The Roundhouse festival about Tel Aviv appals me
Thursday, 24th August 2017
• I WAS quite appalled to learn that the Roundhouse is going to host a festival from September 8 to 11 which will aim at “celebrating and showcasing the diverse culture of the vibrant Israeli city of Tel Aviv” (‘Tel Aviv in London…’, Letters, August 3).
Being an Israeli, born and bred, I am only too familiar with the damning legacy of Tel Aviv, a city whose acclaimed university had been built on the ruins of the Palestinian village, Sheikh Muwannis.
The Israeli body Zochrot (remembering), which campaigns for the Israeli state to recognise the moral debt and the injustices caused to the Palestinian people, has requested that the university acknowledges the history of Sheikh Muwannis.
Yet the university adamantly refuses to do so, following the attempts of the Israeli state to totally erase the memory of more than 400 Palestinian villages whose inhabitants were driven away by Israeli forces during the 1948 war.
In the aftermath of the 1948 war, the prosperous Palestinian town of Jaffa was virtually annexed by the city of Tel Aviv, having driven out most of its Palestinian inhabitants.
The few Palestinians who managed to stay in Jaffa were ghettoised in a small quarter while the property and land of those forced out were confiscated by the Israeli authorities which continued the process of destruction in the guise of “planning” and “development” of the Tel Aviv municipality.
The great majority of Jaffa’s original inhabitants have been living for nearly 70 years in Gaza’s crowded refugee camps, being subjected to repeated military assaults and a decade-long Israeli blockade that deprives them of adequate access to food, health care, education, social services, power energy, and proper sanitation.
While Israeli children are free to enjoy the wide range of food and drinks that are triumphantly promoted by the Tel Aviv in a London festival, Gaza’s children suffer from serious malnutrition, lack of clear drinking water, safe shelter, and adequate medical services.

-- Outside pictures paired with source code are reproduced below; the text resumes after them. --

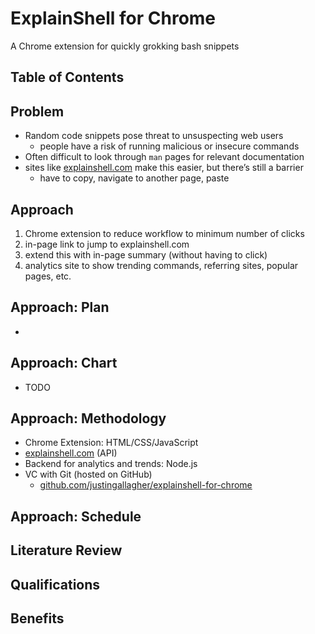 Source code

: # ExplainShell for Chrome

A Chrome extension for quickly grokking bash snippets

## Table of Contents

## Problem

- Random code snippets pose threat to unsuspecting web users
    - people have a risk of running malicious or insecure commands
- Often difficult to look through `man` pages for relevant documentation
- sites like [explainshell.com][es] make this easier, but there’s still a barrier
    - have to copy, navigate to another page, paste

## Approach

1. Chrome extension to reduce workflow to minimum number of clicks
1. in-page link to jump to explainshell.com
1. extend this with in-page summary (without having to click)
1. analytics site to show trending commands, referring sites, popular pages, etc.

## Approach: Plan

- 

## Approach: Chart

- TODO

## Approach: Methodology

- Chrome Extension: HTML/CSS/JavaScript
- [explainshell.com][es] (API)
- Backend for analytics and trends: Node.js
- VC with Git (hosted on GitHub)
  - [github.com/justingallagher/explainshell-for-chrome][efc]

## Approach: Schedule

## Literature Review

## Qualifications

## Benefits


[es]: http://explainshell.com/
[efc]: http://github.com/justingallagher/explainshell-for-chrome
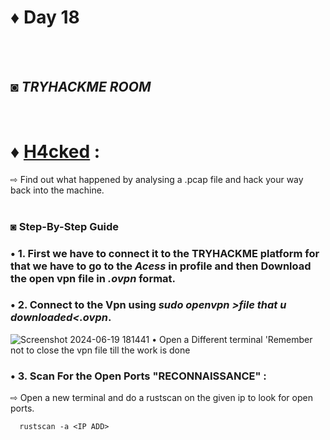 # ♦ Day 18
</br>
</br>

## ◙ ***TRYHACKME ROOM***
 </br>
 
# ♦ [H4cked](https://tryhackme.com/r/room/h4cked) : 
   ⇨ Find out what happened by analysing a .pcap file and hack your way back into the machine. 
   </br>
   </br>
### ◙ Step-By-Step Guide 



### • 1. First we have to connect it to the TRYHACKME platform for that we have to go to the ***Acess*** in profile and then Download the open vpn file in ***.ovpn*** format.


### • 2. Connect to the Vpn using ***sudo openvpn >file that u downloaded<.ovpn***.

![Screenshot 2024-06-19 181441](https://github.com/Izumi0XD/CYBER_SECURITY_NOTES/assets/141332753/9f832b05-537c-4f1a-b5ee-0be45087e526)
• Open a Different terminal 'Remember not to close the vpn file till the work is done

### • 3. Scan For the Open Ports "RECONNAISSANCE" :
   ⇨ Open a new terminal and do a rustscan on the given ip to look for open ports.

      rustscan -a <IP ADD>
   
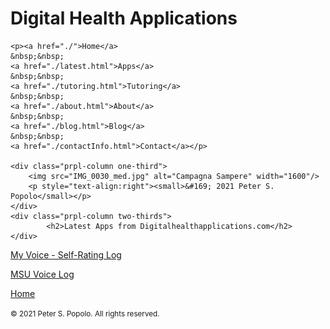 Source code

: <div class="prpl-row">
	<div class="prpl-column two-thirds">
			<h1>Digital Health Applications</h1>
	</div>
	
	<p><a href="./">Home</a>
	&nbsp;&nbsp;
	<a href="./latest.html">Apps</a>
	&nbsp;&nbsp;
	<a href="./tutoring.html">Tutoring</a>
	&nbsp;&nbsp;
	<a href="./about.html">About</a>
	&nbsp;&nbsp;
	<a href="./blog.html">Blog</a>
	&nbsp;&nbsp;
	<a href="./contactInfo.html">Contact</a></p>
	
	<div class="prpl-column one-third">
		<img src="IMG_0030_med.jpg" alt="Campagna Sampere" width="1600"/>
		<p style="text-align:right"><small>&#169; 2021 Peter S. Popolo</small></p>
	</div>
	<div class="prpl-column two-thirds">
			<h2>Latest Apps from Digitalhealthapplications.com</h2>
	</div>
</div>

<p><a href="./MyVoice.html">My Voice - Self-Rating Log</a></p>

<p><a href="./MSUVoiceLog.html">MSU Voice Log</a></p>

<a href="./">Home</a> 

<small>&#169; 2021 Peter S. Popolo. All rights reserved.</small>
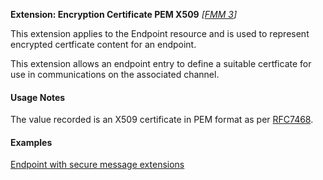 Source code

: **Extension: Encryption Certificate PEM X509**  *[[FMM 3](guidance.html)]*

This extension applies to the Endpoint resource and is used to represent encrypted certficate content for an endpoint.

This extension allows an endpoint entry to define a suitable certficate for use in communications on the associated channel.

#### Usage Notes

The value recorded is an X509 certificate in PEM format as per [RFC7468](https://tools.ietf.org/html/rfc7468).

#### Examples

[Endpoint with secure message extensions](Endpoint-example0.html)
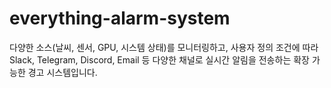 # everything-alarm-system
다양한 소스(날씨, 센서, GPU, 시스템 상태)를 모니터링하고, 사용자 정의 조건에 따라 Slack, Telegram, Discord, Email 등 다양한 채널로 실시간 알림을 전송하는 확장 가능한 경고 시스템입니다.
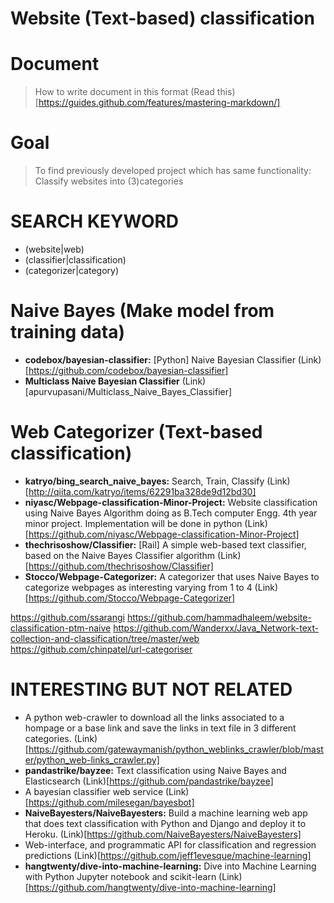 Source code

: ﻿Website (Text-based) classification
====================================

# Document
> How to write document in this format (Read this)[https://guides.github.com/features/mastering-markdown/]

# Goal
> To find previously developed project which has same functionality:
> Classify websites into (3)categories

# SEARCH KEYWORD
* (website|web) 
* (classifier|classification)
* (categorizer|category)


# Naive Bayes (Make model from training data)
* __codebox/bayesian-classifier:__ [Python] Naive Bayesian Classifier
(Link)[https://github.com/codebox/bayesian-classifier]
* __Multiclass Naive Bayesian Classifier__
(Link)[apurvupasani/Multiclass_Naive_Bayes_Classifier]


# Web Categorizer (Text-based classification)
* __katryo/bing_search_naive_bayes:__ Search, Train, Classify
(Link)[http://qiita.com/katryo/items/62291ba328de9d12bd30]
* __niyasc/Webpage-classification-Minor-Project:__ Website classification using Naive Bayes Algorithm doing as B.Tech computer Engg. 4th year minor project. Implementation will be done in python
(Link)[https://github.com/niyasc/Webpage-classification-Minor-Project]
* __thechrisoshow/Classifier:__ [Rail] A simple web-based text classifier, based on the Naive Bayes Classifier algorithm
(Link)[https://github.com/thechrisoshow/Classifier]
* __Stocco/Webpage-Categorizer:__ A categorizer that uses Naive Bayes to categorize webpages as interesting varying from 1 to 4
(Link)[https://github.com/Stocco/Webpage-Categorizer]

https://github.com/ssarangi
https://github.com/hammadhaleem/website-classification-ptm-naive
https://github.com/Wanderxx/Java_Network-text-collection-and-classification/tree/master/web
https://github.com/chinpatel/url-categoriser




# INTERESTING BUT NOT RELATED
* A python web-crawler to download all the links associated to a hompage or a base link and save the links in text file in 3 different categories.
(Link)[https://github.com/gatewaymanish/python_weblinks_crawler/blob/master/python_web-links_crawler.py]
* __pandastrike/bayzee:__ Text classification using Naive Bayes and Elasticsearch
(Link)[https://github.com/pandastrike/bayzee]
* A bayesian classifier web service
(Link)[https://github.com/milesegan/bayesbot]
* __NaiveBayesters/NaiveBayesters:__ Build a machine learning web app that does text classification with Python and Django and deploy it to Heroku.
(Link)[https://github.com/NaiveBayesters/NaiveBayesters]
* Web-interface, and programmatic API for classification and regression predictions
(Link)[https://github.com/jeff1evesque/machine-learning]
* __hangtwenty/dive-into-machine-learning:__  Dive into Machine Learning with Python Jupyter notebook and scikit-learn
(Link)[https://github.com/hangtwenty/dive-into-machine-learning]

Tragically many of those youngsters have been afflicted by mental trauma which left them scarred for life as a result of Israel’s repeated raids, and the indiscriminate air bombing and shelling during Israel’s brutal wars on Gaza (2008, 2014).
If, indeed, the Roundhouse is true to its aims, declaring that “creativity gives us freedom, hope and has the power to transform”, it ought to celebrate the inspiring creativity of Palestinian youth rather than to “revel in the Tel Aviv rich cultural landscape” – a “culture” of a state which violates humanitarian and international law with impunity.